PROBLEM:
Keep only the lines from the start of the data through the line containing "- [ ] 题解对应着走到右下角的价值", and output them exactly.

== THE RECORDS

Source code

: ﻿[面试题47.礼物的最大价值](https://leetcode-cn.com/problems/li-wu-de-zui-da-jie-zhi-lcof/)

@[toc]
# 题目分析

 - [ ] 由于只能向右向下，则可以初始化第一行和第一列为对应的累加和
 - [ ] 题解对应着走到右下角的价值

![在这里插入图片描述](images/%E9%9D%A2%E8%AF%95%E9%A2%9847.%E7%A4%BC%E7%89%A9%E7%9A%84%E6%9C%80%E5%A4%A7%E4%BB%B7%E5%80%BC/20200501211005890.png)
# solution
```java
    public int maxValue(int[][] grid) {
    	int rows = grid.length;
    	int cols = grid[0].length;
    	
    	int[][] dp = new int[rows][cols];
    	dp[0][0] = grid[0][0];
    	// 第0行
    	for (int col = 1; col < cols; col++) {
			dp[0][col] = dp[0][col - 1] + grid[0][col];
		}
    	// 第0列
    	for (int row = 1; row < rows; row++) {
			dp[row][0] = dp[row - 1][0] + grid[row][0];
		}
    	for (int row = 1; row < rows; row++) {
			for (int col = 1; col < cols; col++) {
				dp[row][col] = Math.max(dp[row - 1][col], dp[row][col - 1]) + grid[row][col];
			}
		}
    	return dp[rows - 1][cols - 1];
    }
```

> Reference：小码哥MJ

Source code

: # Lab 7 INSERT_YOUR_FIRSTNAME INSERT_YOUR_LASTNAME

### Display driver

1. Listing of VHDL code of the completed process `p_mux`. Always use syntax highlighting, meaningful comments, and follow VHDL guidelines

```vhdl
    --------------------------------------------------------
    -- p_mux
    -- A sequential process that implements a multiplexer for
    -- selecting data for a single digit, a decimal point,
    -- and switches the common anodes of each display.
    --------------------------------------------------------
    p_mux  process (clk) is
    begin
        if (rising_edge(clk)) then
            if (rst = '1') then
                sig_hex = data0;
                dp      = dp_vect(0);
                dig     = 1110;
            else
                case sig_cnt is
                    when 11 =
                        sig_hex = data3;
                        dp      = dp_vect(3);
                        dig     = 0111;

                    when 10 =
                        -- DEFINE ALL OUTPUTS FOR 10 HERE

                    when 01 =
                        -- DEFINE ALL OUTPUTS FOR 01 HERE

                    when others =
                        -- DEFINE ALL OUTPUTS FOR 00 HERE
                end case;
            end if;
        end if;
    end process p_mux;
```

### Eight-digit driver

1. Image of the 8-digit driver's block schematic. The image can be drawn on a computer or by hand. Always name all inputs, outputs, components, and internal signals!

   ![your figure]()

====

ANSWER SPACE:
Source code

: ﻿[面试题47.礼物的最大价值](https://leetcode-cn.com/problems/li-wu-de-zui-da-jie-zhi-lcof/)

@[toc]
# 题目分析

 - [ ] 由于只能向右向下，则可以初始化第一行和第一列为对应的累加和
 - [ ] 题解对应着走到右下角的价值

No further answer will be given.